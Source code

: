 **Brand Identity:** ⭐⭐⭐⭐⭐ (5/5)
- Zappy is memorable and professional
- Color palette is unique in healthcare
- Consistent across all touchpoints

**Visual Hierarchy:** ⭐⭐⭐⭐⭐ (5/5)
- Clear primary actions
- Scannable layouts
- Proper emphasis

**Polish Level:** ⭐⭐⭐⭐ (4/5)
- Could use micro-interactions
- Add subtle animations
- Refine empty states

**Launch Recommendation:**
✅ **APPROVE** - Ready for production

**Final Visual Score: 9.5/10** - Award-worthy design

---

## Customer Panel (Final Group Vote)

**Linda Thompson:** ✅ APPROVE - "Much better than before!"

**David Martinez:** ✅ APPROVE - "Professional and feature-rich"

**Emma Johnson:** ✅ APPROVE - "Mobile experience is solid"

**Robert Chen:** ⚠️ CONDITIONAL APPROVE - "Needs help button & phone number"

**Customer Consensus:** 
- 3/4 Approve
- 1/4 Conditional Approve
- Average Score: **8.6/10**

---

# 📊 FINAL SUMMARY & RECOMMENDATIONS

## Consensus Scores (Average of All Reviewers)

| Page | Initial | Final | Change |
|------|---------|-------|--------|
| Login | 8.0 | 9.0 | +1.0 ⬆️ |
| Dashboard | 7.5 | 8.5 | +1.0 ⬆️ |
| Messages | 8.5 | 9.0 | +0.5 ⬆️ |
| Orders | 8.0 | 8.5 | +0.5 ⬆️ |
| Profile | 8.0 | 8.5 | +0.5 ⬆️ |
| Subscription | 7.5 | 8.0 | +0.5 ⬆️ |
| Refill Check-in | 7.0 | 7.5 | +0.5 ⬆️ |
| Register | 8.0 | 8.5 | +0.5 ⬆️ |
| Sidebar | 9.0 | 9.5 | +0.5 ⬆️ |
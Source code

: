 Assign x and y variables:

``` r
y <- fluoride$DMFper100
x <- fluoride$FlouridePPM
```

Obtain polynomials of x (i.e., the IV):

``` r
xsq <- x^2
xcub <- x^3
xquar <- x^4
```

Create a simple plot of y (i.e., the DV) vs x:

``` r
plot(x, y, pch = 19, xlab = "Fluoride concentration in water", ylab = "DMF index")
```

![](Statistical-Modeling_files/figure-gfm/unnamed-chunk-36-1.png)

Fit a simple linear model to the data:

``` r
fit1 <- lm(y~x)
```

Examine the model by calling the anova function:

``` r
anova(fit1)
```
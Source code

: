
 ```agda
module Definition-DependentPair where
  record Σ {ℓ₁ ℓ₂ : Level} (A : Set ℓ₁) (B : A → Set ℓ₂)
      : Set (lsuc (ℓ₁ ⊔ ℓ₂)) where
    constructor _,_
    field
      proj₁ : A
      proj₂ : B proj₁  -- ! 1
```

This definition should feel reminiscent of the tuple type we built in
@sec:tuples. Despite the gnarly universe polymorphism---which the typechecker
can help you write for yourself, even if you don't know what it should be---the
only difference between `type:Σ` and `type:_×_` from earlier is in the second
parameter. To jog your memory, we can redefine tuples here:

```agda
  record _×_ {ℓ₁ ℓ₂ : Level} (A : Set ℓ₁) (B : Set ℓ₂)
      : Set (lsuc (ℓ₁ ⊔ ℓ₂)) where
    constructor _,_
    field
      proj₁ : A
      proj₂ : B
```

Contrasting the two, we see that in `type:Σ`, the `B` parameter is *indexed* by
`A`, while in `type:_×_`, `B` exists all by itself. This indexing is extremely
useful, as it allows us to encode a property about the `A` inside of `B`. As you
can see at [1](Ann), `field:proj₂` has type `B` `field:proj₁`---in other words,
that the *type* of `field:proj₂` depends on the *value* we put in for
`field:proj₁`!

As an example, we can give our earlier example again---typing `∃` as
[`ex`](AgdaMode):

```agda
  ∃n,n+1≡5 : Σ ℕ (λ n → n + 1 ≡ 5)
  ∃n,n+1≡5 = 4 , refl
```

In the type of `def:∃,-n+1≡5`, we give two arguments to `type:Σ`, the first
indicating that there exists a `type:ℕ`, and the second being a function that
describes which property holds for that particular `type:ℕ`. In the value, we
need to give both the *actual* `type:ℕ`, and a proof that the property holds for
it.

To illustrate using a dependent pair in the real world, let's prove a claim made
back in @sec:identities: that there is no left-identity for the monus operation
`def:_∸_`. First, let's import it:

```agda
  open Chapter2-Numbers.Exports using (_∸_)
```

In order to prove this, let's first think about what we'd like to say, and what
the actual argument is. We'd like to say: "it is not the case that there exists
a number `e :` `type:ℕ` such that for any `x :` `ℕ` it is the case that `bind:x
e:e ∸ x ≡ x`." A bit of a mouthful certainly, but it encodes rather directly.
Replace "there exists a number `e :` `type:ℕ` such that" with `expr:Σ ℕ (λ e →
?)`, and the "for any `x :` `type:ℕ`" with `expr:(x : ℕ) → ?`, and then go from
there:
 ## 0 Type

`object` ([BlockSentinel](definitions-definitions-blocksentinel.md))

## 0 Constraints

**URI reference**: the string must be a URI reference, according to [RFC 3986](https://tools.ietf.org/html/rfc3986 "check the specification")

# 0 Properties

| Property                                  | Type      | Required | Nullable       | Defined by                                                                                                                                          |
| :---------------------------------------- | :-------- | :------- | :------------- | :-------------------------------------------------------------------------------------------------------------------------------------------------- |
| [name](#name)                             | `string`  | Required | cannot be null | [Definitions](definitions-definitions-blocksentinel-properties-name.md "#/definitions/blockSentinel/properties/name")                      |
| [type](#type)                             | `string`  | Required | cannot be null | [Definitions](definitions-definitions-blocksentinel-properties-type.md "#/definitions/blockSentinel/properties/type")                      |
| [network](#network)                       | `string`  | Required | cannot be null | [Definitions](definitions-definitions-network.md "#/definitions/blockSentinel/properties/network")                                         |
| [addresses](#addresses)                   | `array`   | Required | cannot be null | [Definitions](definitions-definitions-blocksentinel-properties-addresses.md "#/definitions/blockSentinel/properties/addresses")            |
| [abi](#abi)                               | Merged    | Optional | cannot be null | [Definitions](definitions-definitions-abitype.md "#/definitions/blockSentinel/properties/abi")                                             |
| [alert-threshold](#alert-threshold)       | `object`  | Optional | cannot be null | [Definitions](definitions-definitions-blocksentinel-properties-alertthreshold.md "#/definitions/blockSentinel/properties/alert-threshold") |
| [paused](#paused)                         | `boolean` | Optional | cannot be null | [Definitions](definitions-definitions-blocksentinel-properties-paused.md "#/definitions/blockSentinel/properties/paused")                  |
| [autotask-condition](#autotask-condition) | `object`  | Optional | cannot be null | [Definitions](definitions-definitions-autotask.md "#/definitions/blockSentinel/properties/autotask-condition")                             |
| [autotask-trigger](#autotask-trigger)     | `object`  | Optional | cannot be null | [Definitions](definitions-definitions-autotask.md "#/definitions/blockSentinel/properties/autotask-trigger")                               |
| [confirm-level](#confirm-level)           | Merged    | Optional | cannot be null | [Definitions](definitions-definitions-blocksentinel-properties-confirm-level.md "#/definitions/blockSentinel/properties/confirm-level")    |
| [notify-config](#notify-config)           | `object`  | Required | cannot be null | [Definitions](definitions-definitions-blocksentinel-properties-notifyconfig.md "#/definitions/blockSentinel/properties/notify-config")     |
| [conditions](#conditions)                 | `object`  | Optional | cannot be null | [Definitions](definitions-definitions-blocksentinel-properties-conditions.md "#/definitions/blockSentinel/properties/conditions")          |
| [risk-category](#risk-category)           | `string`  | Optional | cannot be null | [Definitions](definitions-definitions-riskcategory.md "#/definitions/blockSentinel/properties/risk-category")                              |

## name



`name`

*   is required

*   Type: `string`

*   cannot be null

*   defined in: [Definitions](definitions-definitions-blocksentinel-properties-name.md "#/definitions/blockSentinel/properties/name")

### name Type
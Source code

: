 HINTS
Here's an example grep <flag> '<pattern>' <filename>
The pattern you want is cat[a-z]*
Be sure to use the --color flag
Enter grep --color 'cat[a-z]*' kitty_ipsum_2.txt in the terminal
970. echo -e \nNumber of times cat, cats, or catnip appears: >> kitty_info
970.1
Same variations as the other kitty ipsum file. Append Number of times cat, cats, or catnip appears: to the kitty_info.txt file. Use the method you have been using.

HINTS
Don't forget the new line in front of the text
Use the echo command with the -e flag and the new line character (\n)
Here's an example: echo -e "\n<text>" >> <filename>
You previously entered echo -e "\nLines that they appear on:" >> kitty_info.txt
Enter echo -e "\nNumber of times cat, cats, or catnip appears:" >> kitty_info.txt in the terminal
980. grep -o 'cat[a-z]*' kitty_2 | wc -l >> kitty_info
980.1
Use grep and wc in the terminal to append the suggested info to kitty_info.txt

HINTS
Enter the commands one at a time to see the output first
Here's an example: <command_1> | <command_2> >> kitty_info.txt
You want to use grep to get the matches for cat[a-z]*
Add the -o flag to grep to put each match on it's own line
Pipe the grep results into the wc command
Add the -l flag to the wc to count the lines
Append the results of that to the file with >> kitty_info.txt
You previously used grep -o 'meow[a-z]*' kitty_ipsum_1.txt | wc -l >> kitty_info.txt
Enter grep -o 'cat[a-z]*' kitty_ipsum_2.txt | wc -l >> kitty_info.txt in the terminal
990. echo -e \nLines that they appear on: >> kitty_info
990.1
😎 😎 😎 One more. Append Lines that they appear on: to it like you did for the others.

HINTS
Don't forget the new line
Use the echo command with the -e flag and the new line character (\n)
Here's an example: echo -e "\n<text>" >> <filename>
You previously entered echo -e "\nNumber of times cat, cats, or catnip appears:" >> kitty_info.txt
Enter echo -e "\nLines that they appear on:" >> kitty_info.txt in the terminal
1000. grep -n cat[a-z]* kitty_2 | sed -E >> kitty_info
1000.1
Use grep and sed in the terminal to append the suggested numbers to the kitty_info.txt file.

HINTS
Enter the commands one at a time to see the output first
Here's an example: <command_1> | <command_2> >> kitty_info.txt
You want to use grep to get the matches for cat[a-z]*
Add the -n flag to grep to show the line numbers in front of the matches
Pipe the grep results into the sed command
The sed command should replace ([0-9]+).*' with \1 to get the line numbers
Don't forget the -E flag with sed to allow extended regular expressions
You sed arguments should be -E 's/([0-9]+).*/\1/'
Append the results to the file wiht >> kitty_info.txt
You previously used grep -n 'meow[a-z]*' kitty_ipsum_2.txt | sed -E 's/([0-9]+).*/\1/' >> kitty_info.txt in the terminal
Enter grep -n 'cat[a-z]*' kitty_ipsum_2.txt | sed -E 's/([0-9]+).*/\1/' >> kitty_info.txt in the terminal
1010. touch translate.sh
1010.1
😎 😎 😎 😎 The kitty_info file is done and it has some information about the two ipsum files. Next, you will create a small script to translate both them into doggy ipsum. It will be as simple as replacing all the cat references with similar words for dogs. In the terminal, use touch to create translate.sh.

· · ·

Aim of the exercise: Reproduce only this range: the first line of the data above through the line with "Martinez:** ✅ APPROVE", both included, exactly as written.

Answer section:
Source code

: **Brand Identity:** ⭐⭐⭐⭐⭐ (5/5)
- Zappy is memorable and professional
- Color palette is unique in healthcare
- Consistent across all touchpoints

**Visual Hierarchy:** ⭐⭐⭐⭐⭐ (5/5)
- Clear primary actions
- Scannable layouts
- Proper emphasis

**Polish Level:** ⭐⭐⭐⭐ (4/5)
- Could use micro-interactions
- Add subtle animations
- Refine empty states

**Launch Recommendation:**
✅ **APPROVE** - Ready for production

**Final Visual Score: 9.5/10** - Award-worthy design

---

## Customer Panel (Final Group Vote)

**Linda Thompson:** ✅ APPROVE - "Much better than before!"

**David Martinez:** ✅ APPROVE - "Professional and feature-rich"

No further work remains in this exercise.